Psychology Is a Fraud
Of all the subjects of academic study, psychology is probably the most useless, or at least the most useless by comparison with its pretensions to use. In a century and a half, it has not told us anything of undisputed value. It is subject to absurd fashions, and its published experiments, even when they are interesting, are often either not reproducible or their relevance to life is unclear. The overall cultural effect of psychology is negative, insofar as it tends to alienate people from their own direct experience and causes them to speak of themselves as if they were mere objects. They then attribute their actions to forces or things other than their own decisions, one of the popular explanatory forces or things at the moment being neurotransmitters. This is a boon to drug companies but not necessarily to the population as a whole.
An article in Scientific American describes research into the length of eye contact that we humans find pleasant or supportable. This is an interesting subject, on which we all have instinctive opinions.
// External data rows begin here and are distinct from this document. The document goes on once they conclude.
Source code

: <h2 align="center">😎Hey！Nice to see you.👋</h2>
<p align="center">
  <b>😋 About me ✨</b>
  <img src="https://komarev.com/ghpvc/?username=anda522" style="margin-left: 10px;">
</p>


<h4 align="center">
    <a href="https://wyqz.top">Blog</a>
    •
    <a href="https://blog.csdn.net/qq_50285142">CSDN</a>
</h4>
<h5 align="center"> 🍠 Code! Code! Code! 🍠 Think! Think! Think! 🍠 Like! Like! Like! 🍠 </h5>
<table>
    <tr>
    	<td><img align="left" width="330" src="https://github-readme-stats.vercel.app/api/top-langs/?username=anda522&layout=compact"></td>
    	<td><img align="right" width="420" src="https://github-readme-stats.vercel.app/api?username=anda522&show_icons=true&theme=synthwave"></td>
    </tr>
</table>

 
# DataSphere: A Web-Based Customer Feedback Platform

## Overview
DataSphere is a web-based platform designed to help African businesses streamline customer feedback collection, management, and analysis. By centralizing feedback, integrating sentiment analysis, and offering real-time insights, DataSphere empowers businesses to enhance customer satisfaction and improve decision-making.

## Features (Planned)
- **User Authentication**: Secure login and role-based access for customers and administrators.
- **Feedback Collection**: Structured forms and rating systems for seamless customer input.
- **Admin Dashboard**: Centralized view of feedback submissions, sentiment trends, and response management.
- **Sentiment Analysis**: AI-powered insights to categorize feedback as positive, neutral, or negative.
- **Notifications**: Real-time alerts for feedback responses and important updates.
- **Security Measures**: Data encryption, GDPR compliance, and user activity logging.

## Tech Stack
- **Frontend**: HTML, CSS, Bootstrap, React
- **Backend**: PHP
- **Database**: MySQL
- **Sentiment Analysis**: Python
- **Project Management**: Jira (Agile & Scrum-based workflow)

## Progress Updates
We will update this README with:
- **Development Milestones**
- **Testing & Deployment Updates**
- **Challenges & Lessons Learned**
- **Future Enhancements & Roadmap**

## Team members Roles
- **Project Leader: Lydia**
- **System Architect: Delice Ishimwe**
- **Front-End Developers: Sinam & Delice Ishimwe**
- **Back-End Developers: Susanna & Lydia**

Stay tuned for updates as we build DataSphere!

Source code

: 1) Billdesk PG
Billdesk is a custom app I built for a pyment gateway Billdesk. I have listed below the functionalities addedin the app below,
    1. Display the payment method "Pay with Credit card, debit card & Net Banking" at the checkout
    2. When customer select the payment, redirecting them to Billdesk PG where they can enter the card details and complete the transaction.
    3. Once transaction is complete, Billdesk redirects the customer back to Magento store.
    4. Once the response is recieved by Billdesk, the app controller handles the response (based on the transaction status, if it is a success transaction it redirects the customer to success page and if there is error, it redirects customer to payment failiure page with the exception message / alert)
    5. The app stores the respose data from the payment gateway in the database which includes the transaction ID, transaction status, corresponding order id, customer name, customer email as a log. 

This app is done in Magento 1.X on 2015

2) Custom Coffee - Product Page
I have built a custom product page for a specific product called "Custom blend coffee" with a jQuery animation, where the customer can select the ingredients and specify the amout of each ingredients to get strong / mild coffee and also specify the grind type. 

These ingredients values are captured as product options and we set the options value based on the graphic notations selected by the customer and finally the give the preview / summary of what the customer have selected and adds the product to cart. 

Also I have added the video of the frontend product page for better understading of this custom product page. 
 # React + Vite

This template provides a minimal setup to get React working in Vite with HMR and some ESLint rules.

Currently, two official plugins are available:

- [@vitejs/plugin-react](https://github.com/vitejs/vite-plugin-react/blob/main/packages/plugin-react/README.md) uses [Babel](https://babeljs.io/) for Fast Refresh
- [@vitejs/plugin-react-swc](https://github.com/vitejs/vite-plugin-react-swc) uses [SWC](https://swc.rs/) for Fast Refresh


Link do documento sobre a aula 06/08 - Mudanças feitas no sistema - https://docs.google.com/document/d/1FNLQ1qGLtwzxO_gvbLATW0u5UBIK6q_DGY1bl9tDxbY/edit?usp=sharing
For example, the managers of various institutions in which I worked were often very bad at eye contact. If you met them in the corridor they would often sidle past you quickly as if blown by some invisible wind, their eyes averted to the not-very-interesting wall next to them so that they did not have to acknowledge your presence. I concluded not only that they were up to no good, but that they knew they were up to no good, and that they knew that I knew they were up to no good; but they had to do as they were told and were only obeying orders. Even at meetings they could not look you in the eye. In a way, I felt sorry for them, as they lived in fear of other people’s eyes.
Non–eye contact is observable in many social contexts. I sometimes attend my local town council meetings and there was one counselor (not reelected) of exceptional untrustworthiness who, when speaking, would roll his eyes around the home room, taking in every nook and cranny of the ceiling, in an attempt—a successful attempt—never to look anyone in the eye. This gave the powerful impression to onlookers, I suspect correctly, that he never spoke except in his own convoluted and byzantine interest.